DIRECTIONS FOR THIS TASK: The line containing "Suppression clip &" marks the end, so write out exactly every line from the top of the entries below through that one.

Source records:
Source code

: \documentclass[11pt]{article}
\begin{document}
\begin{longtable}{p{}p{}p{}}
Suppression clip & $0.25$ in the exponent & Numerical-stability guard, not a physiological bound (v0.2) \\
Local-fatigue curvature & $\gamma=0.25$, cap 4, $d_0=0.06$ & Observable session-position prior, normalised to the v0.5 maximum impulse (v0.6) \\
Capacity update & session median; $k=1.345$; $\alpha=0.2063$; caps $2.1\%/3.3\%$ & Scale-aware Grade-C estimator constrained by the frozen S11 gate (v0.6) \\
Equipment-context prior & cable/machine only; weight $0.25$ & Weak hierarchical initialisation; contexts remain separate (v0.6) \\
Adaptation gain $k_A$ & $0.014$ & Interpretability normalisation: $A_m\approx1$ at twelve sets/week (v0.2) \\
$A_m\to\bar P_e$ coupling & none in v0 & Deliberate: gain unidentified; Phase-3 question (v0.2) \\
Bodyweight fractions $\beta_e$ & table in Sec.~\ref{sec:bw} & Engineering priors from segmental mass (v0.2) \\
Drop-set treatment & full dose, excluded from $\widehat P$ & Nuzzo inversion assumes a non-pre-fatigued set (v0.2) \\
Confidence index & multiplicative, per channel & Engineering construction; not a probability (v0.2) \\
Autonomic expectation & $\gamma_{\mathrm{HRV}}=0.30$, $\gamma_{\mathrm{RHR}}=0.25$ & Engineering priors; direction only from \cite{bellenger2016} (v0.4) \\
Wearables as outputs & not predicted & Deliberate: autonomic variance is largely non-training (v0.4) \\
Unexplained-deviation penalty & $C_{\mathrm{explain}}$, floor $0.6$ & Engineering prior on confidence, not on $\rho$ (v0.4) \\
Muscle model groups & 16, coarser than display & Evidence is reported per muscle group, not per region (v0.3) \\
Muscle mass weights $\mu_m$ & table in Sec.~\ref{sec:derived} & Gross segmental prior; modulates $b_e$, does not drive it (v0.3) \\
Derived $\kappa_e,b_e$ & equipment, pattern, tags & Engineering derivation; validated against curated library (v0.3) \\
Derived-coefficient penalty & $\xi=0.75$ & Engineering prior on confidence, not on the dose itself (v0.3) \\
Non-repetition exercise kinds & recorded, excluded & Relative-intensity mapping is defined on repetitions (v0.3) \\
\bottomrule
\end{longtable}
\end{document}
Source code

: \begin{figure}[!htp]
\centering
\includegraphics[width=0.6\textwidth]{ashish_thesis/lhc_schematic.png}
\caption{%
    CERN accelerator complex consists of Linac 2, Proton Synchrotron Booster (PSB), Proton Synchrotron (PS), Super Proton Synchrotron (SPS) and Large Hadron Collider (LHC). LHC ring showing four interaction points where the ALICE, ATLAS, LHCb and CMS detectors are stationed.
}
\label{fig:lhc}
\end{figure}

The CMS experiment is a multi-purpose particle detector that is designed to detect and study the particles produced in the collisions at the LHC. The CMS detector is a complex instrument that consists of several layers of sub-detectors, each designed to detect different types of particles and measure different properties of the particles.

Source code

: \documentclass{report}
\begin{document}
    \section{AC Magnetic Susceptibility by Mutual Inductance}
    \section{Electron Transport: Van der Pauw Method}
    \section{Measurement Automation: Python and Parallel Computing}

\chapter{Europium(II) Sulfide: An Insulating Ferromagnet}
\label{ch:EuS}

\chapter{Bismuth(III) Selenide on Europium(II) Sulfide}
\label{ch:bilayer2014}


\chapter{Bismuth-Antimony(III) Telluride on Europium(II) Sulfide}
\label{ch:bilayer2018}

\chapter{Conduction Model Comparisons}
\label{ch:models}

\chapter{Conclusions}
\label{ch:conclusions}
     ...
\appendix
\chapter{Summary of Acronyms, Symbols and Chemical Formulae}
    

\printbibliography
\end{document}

TASK RESPONSE:
Source code

: \documentclass[11pt]{article}
\begin{document}
\begin{longtable}{p{}p{}p{}}
Suppression clip & $0.25$ in the exponent & Numerical-stability guard, not a physiological bound (v0.2) \\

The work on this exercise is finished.